:: MATERIALS PROVIDED
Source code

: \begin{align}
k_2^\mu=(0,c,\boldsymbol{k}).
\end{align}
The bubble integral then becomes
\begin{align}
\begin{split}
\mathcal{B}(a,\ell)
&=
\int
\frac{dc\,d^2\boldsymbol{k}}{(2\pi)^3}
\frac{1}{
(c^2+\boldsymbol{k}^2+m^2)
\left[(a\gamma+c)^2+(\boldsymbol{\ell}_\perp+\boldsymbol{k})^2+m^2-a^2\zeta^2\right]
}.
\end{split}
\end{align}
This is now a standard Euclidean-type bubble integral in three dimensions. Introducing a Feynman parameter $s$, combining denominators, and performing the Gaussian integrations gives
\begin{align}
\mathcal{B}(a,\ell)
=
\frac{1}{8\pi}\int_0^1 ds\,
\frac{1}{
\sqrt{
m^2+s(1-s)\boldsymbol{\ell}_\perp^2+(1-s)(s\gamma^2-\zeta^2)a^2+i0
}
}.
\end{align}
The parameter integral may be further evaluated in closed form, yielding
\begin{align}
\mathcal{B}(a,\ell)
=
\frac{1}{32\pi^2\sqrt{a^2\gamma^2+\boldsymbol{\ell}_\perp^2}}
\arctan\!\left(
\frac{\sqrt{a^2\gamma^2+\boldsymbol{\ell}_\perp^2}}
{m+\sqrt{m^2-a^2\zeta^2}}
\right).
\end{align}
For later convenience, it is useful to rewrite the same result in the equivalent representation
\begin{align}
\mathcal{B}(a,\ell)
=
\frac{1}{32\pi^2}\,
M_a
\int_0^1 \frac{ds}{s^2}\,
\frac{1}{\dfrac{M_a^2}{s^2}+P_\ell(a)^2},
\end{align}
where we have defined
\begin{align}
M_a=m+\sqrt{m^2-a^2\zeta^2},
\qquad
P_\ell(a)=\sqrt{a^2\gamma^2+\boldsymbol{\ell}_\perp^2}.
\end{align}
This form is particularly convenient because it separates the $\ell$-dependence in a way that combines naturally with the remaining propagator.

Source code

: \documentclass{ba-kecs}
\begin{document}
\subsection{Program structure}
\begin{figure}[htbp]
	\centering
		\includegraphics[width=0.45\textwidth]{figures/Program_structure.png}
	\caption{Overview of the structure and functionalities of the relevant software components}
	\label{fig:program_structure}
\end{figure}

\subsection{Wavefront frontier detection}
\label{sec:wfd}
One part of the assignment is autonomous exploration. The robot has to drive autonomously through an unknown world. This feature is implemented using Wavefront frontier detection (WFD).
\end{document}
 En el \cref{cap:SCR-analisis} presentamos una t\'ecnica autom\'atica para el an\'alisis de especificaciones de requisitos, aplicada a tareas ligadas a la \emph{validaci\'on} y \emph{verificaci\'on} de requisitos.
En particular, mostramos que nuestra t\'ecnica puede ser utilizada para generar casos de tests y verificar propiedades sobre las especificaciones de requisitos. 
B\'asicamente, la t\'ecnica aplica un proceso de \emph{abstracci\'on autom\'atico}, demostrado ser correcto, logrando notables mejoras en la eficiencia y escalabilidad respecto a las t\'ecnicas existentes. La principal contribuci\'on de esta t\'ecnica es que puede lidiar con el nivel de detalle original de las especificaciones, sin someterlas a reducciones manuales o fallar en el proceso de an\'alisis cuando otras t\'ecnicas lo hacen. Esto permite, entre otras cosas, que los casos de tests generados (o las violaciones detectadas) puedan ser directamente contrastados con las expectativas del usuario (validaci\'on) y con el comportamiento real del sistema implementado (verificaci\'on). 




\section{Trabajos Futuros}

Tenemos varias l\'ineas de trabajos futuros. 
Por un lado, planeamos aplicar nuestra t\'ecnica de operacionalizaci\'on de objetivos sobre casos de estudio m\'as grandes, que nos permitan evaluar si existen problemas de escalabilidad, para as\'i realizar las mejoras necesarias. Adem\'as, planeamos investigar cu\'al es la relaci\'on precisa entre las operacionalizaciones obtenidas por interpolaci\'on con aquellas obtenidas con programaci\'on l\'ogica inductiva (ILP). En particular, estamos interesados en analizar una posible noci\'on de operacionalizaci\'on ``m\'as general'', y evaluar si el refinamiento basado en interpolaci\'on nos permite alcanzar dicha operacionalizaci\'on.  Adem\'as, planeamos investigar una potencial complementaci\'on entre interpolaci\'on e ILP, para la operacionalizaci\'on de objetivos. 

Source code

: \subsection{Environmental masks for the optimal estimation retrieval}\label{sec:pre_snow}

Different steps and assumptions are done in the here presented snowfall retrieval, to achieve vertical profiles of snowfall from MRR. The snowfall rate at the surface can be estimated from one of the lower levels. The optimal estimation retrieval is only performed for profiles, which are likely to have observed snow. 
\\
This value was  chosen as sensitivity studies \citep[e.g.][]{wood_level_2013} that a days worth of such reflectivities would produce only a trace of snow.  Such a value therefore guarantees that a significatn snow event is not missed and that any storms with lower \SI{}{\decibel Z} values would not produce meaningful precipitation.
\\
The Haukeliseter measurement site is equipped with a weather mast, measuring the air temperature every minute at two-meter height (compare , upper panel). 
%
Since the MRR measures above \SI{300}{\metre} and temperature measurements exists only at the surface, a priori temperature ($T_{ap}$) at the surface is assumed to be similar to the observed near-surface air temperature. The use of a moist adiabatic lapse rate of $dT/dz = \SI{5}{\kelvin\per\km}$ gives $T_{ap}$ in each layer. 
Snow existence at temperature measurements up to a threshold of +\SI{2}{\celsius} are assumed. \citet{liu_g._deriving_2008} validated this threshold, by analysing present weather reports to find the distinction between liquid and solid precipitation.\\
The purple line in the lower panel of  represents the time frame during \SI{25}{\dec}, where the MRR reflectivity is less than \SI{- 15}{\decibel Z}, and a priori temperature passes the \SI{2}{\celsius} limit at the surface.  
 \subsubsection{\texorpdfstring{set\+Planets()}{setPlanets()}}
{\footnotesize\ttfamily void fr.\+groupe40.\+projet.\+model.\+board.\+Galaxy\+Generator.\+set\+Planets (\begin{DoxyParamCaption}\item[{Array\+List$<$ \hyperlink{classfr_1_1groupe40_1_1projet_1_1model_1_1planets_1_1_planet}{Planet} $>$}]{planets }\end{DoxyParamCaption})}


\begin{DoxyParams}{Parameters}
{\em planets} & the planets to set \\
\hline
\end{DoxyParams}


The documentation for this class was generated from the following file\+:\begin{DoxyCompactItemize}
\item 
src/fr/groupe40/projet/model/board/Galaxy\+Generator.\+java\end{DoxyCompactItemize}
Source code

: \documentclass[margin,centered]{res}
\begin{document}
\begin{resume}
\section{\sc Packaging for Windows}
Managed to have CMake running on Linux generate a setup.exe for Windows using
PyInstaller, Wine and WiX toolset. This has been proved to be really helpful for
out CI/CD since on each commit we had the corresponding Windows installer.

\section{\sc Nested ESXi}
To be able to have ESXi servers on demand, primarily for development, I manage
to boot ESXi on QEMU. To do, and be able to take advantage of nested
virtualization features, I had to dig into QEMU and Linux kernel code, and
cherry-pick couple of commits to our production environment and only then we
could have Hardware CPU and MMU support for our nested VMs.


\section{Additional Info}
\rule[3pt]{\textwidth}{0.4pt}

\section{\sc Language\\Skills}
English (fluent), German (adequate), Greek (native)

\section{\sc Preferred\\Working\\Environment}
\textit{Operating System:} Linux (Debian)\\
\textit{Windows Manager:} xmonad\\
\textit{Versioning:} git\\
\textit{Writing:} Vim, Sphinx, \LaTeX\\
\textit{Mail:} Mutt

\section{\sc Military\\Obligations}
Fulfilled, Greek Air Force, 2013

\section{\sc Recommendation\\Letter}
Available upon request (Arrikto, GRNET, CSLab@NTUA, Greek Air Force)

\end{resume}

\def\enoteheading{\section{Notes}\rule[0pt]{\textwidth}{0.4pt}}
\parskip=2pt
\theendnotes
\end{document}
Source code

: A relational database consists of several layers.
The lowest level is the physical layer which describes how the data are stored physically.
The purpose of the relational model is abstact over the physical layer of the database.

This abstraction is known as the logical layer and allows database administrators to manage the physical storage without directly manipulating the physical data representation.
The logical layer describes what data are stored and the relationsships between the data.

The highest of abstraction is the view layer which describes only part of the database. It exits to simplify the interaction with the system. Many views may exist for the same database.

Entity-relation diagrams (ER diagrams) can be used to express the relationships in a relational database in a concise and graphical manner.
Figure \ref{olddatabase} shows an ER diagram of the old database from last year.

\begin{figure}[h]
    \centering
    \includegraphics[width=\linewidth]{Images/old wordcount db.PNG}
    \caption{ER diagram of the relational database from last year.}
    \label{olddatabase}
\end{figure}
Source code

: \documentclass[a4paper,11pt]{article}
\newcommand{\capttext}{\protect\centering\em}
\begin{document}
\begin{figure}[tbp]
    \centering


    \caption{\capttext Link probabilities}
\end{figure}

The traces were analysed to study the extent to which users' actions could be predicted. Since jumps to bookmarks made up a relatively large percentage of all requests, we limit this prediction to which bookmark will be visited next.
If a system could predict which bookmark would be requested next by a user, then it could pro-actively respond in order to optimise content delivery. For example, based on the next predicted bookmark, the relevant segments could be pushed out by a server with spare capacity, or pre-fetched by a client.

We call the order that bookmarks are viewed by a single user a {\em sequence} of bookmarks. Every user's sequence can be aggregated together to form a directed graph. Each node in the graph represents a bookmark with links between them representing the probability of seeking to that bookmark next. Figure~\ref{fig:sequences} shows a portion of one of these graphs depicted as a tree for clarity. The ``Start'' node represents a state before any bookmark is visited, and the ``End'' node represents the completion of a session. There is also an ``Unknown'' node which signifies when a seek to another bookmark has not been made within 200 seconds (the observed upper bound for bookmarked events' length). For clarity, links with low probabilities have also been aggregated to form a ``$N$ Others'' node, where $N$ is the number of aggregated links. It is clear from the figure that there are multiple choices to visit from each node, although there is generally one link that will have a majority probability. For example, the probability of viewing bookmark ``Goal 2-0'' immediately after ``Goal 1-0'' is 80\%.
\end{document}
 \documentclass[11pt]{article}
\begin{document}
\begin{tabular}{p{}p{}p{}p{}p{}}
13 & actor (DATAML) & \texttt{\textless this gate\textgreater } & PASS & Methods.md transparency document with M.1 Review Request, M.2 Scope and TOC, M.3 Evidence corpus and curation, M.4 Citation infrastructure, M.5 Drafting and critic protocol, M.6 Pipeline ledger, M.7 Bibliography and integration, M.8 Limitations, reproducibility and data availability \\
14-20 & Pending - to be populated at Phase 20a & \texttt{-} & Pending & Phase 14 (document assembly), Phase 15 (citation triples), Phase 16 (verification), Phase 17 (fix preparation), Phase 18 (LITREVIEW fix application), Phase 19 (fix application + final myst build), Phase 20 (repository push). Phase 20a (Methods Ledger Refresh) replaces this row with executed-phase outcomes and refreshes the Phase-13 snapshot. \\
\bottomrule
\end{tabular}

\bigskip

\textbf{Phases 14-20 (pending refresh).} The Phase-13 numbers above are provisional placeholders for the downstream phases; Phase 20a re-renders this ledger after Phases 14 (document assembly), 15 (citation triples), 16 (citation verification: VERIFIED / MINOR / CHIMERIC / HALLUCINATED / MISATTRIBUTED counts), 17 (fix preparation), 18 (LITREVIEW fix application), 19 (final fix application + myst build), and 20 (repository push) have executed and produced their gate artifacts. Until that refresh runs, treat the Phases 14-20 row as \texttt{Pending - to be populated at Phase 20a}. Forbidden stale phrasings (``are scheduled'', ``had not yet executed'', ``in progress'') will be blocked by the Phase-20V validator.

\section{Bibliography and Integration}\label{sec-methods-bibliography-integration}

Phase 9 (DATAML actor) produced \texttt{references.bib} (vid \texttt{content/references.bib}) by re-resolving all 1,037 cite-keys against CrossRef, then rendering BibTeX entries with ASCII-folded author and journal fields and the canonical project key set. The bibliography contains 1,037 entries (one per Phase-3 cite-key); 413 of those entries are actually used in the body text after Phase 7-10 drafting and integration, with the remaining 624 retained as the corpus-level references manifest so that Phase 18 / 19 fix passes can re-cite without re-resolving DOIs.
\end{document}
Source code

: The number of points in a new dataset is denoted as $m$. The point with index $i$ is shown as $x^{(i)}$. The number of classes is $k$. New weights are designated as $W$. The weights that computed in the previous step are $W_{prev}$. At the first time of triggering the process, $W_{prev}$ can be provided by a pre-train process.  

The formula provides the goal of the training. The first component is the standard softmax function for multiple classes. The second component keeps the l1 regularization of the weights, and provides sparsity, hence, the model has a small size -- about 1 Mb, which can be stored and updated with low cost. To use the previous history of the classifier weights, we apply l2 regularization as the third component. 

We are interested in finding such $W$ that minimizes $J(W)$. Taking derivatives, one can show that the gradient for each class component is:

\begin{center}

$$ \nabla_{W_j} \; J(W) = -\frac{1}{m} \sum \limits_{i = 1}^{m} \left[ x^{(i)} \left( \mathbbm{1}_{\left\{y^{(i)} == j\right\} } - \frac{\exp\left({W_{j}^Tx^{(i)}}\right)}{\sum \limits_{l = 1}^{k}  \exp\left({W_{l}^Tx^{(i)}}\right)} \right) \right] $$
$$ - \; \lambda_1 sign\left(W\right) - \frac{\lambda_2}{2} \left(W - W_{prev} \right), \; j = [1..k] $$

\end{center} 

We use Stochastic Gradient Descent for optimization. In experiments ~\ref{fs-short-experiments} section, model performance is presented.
::::
WHAT YOU NEED TO DO:
Retype only the lines above between the line with "Since the MRR" and the line with "Snow existence at", counting those two lines as well, and keep every character as it is.

RESULT OF THE TASK:
Since the MRR measures above \SI{300}{\metre} and temperature measurements exists only at the surface, a priori temperature ($T_{ap}$) at the surface is assumed to be similar to the observed near-surface air temperature. The use of a moist adiabatic lapse rate of $dT/dz = \SI{5}{\kelvin\per\km}$ gives $T_{ap}$ in each layer. 
Snow existence at temperature measurements up to a threshold of +\SI{2}{\celsius} are assumed. \citet{liu_g._deriving_2008} validated this threshold, by analysing present weather reports to find the distinction between liquid and solid precipitation.\\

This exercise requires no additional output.